I am trying to match listings of products in a JSON lines format with products in another file also in JSON format. This is sometimes called Record Linkage, Entity Resolution, Reference Reconciliation, or just matching.
The goal is to match product listings from a 3rd party retailer, e.g. “Nikon D90 12.3MP Digital SLR Camera (Body Only)” against a set of known products, e.g. “Nikon D90”.
Details
Data Objects
Product
{
"product_name": String // A unique id for the product
"manufacturer": String
"family": String // optional grouping of products
"model": String
"announced-date": String // ISO-8601 formatted date string, e.g. 2011-04-28T19:00:00.000-05:00
}
Listing
{
"title": String // description of product for sale
"manufacturer": String // who manufactures the product for sale
"currency": String // currency code, e.g.

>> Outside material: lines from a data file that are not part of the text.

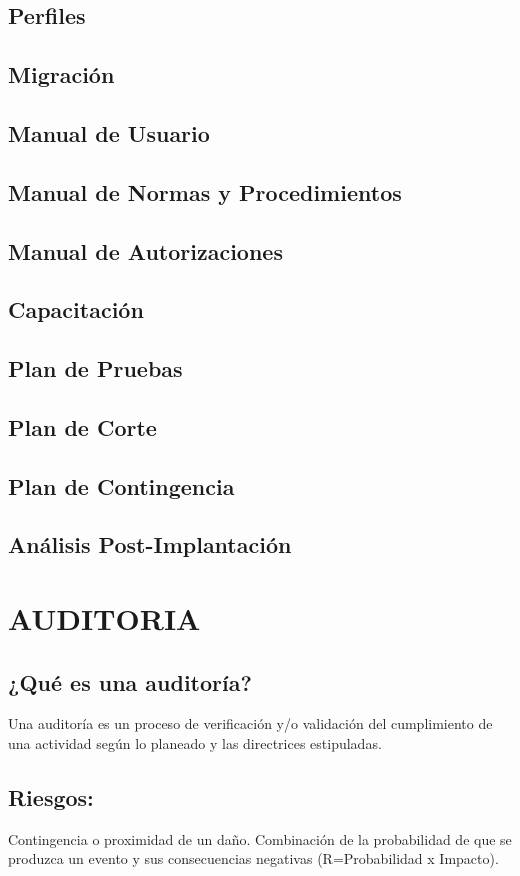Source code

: \documentclass[12pt]{book}
\begin{document}
\section{Perfiles}
\section{Migración}
\section{Manual de Usuario}
\section{Manual de Normas y Procedimientos}
\section{Manual de Autorizaciones}
\section{Capacitación}
\section{Plan de Pruebas}
\section{Plan de Corte}
\section{Plan de Contingencia}
\section{Análisis Post-Implantación}


\chapter{AUDITORIA}
\section{¿Qué es una auditoría?}
Una auditoría es un proceso de verificación y/o validación del cumplimiento de una actividad según lo planeado y las directrices estipuladas.
\section{Riesgos:} Contingencia o proximidad de un daño. Combinación de la probabilidad de que se produzca un
evento y sus consecuencias negativas (R=Probabilidad x Impacto).
\end{document}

USD, CAD, GBP, etc.
"price": String // price, e.g. 19.99, 100.00
}
Result
{
"product_name": String
"listings": Array[Listing]
}
Data Contains two files: products.txt – Contains around 700 products listings.txt – Contains about 20,000 product listings
Current code (using python):
import jsonlines
import json
import re
import logging, sys
logging.basicConfig(stream=sys.stderr, level=logging.DEBUG)
with jsonlines.open('products.jsonl') as products:
for prod in products:
jdump = json.dumps(prod)
jload = json.loads(jdump)
regpat = re.compile("^\s+|\s*-| |_\s*|\s+$")
prodmatch = [x for x in regpat.split(jload["product_name"].lower()) if x]
manumatch = [x for x in regpat.split(jload["manufacturer"].lower()) if x]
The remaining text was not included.